• _About this exercise_:
In the records below, find the line containing "不過，如果你不使用 Homestead，則需要確保你的伺服器符合以下的要求：" and the line containing "### 安裝 Laravel"; please repeat exactly the lines from one to the other, both included, and nothing more.

***** Data to examine

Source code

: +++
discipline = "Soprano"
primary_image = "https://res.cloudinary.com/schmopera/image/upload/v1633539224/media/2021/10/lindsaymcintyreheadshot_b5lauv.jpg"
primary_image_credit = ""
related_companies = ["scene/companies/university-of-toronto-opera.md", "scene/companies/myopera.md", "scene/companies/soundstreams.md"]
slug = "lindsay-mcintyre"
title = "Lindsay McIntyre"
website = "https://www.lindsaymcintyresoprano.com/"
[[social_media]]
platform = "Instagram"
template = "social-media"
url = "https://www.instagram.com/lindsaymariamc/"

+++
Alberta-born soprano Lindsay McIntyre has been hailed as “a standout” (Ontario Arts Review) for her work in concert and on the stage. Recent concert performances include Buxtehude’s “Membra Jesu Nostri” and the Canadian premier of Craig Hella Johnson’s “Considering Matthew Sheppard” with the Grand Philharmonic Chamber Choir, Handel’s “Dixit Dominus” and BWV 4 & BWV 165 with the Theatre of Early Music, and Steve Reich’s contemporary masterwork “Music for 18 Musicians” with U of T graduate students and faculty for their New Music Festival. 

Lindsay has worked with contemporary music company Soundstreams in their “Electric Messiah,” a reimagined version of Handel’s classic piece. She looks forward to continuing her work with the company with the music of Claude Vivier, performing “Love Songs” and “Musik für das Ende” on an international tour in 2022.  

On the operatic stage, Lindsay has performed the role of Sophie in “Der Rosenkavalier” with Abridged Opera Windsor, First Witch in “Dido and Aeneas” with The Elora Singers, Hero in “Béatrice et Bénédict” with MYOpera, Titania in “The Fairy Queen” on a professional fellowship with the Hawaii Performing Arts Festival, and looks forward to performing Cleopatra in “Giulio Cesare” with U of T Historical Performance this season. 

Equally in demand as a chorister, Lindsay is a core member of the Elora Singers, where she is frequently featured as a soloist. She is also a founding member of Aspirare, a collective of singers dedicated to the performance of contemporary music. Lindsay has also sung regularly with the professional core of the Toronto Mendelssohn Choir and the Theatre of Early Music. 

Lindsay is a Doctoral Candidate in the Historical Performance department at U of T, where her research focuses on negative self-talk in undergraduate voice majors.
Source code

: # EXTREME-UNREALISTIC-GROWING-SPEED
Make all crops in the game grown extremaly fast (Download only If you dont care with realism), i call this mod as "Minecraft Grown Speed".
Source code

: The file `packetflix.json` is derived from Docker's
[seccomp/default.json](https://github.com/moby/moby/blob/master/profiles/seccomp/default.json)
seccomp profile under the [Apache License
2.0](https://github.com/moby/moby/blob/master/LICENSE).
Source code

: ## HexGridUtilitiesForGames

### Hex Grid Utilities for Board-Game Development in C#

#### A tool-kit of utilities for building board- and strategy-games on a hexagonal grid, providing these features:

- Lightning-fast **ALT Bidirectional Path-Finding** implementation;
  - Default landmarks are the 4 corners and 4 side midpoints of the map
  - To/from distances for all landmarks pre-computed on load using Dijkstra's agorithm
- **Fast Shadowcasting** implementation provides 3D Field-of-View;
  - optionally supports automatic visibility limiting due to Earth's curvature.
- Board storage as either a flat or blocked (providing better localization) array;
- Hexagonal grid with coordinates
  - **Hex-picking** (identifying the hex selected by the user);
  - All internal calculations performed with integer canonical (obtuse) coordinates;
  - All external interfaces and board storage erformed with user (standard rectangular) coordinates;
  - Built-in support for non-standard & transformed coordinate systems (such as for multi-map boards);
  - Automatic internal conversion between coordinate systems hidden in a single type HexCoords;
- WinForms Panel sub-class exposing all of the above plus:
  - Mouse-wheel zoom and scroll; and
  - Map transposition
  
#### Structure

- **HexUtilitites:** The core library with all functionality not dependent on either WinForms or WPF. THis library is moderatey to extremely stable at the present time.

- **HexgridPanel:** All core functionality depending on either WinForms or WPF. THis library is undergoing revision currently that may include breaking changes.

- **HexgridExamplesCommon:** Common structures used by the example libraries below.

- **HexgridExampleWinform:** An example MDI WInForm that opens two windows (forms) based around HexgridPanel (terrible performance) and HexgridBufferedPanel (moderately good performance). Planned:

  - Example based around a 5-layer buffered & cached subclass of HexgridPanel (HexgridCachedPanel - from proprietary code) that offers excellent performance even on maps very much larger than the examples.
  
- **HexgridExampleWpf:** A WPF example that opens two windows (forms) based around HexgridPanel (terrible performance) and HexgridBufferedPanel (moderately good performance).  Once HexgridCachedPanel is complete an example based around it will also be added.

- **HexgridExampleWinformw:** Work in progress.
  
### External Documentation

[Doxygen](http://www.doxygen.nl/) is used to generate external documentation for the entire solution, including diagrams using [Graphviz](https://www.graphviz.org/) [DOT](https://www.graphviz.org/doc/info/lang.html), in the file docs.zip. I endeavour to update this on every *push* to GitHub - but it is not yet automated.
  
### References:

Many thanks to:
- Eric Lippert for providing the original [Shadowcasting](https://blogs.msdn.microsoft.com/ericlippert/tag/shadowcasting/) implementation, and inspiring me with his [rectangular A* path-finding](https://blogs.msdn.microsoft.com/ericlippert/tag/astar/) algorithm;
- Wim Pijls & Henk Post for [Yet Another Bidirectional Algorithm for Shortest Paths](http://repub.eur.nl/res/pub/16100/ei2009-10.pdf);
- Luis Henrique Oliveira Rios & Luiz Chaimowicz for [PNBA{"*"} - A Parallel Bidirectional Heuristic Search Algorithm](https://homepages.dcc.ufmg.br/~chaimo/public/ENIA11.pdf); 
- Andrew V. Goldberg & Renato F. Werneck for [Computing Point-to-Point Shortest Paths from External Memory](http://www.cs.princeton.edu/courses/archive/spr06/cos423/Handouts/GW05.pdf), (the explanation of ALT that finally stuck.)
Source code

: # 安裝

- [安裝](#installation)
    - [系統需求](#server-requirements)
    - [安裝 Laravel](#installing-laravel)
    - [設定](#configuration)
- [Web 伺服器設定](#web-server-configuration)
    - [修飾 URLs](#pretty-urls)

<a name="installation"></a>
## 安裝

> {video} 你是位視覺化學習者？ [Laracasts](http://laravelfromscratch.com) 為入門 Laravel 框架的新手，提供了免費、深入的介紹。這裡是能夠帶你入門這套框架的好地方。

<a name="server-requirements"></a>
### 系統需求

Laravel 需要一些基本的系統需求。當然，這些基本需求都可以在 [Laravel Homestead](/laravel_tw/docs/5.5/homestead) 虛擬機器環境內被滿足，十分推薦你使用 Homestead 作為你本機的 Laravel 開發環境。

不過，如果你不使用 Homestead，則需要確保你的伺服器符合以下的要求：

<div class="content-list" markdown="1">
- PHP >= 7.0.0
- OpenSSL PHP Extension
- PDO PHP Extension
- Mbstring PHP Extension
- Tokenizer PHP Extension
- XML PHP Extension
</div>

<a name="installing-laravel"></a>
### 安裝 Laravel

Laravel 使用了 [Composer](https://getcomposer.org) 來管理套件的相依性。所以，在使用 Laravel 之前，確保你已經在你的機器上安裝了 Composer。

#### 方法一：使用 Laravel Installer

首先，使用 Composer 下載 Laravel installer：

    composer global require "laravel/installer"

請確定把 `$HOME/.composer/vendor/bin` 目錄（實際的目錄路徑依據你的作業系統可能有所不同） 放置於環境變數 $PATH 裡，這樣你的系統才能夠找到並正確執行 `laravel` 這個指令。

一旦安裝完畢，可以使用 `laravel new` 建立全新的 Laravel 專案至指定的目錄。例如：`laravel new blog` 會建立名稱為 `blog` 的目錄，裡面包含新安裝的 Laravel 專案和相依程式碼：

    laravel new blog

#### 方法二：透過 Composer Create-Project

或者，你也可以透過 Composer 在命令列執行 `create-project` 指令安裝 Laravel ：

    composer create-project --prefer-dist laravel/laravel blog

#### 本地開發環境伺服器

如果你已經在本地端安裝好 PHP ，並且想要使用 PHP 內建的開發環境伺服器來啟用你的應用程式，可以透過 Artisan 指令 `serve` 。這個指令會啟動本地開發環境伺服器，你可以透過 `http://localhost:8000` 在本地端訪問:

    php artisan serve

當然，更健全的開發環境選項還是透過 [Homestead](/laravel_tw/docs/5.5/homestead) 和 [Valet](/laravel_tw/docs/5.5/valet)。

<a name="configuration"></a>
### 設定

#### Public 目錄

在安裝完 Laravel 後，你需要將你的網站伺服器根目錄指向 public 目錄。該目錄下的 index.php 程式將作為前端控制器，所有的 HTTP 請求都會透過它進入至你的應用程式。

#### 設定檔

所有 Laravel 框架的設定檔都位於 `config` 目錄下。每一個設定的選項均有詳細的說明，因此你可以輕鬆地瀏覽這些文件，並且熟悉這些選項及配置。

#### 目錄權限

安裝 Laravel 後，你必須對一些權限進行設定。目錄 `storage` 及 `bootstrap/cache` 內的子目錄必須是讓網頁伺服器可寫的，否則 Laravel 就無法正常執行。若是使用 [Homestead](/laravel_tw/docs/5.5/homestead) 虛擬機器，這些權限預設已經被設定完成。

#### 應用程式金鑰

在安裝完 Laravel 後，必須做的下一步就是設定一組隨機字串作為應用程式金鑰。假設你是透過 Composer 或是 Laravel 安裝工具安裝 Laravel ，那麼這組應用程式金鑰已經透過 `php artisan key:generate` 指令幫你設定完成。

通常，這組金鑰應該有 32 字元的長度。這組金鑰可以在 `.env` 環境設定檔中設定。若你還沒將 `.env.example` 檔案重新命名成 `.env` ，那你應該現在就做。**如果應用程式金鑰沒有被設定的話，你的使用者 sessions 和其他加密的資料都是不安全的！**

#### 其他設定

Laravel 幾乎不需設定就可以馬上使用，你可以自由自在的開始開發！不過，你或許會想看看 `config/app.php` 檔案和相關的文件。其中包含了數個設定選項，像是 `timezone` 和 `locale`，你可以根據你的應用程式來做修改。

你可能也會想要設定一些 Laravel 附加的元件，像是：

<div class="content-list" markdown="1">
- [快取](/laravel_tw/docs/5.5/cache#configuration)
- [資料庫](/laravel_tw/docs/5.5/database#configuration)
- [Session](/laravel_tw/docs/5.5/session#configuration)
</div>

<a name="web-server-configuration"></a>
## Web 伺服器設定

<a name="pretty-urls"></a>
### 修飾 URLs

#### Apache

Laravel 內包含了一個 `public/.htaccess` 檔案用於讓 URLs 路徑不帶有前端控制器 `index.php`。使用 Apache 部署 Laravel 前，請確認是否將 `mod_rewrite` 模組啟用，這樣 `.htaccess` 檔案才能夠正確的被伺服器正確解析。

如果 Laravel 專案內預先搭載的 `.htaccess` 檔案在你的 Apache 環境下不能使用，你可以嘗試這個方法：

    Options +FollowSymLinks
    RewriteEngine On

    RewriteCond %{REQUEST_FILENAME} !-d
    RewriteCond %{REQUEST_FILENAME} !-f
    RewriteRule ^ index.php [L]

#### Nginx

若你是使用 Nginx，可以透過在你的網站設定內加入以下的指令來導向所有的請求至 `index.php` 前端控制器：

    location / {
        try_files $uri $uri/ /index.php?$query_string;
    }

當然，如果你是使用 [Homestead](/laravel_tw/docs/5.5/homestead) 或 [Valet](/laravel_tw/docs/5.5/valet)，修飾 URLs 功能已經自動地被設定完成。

**********

• _Response area_:
不過，如果你不使用 Homestead，則需要確保你的伺服器符合以下的要求：

<div class="content-list" markdown="1">
- PHP >= 7.0.0
- OpenSSL PHP Extension
- PDO PHP Extension
- Mbstring PHP Extension
- Tokenizer PHP Extension
- XML PHP Extension
</div>

<a name="installing-laravel"></a>
### 安裝 Laravel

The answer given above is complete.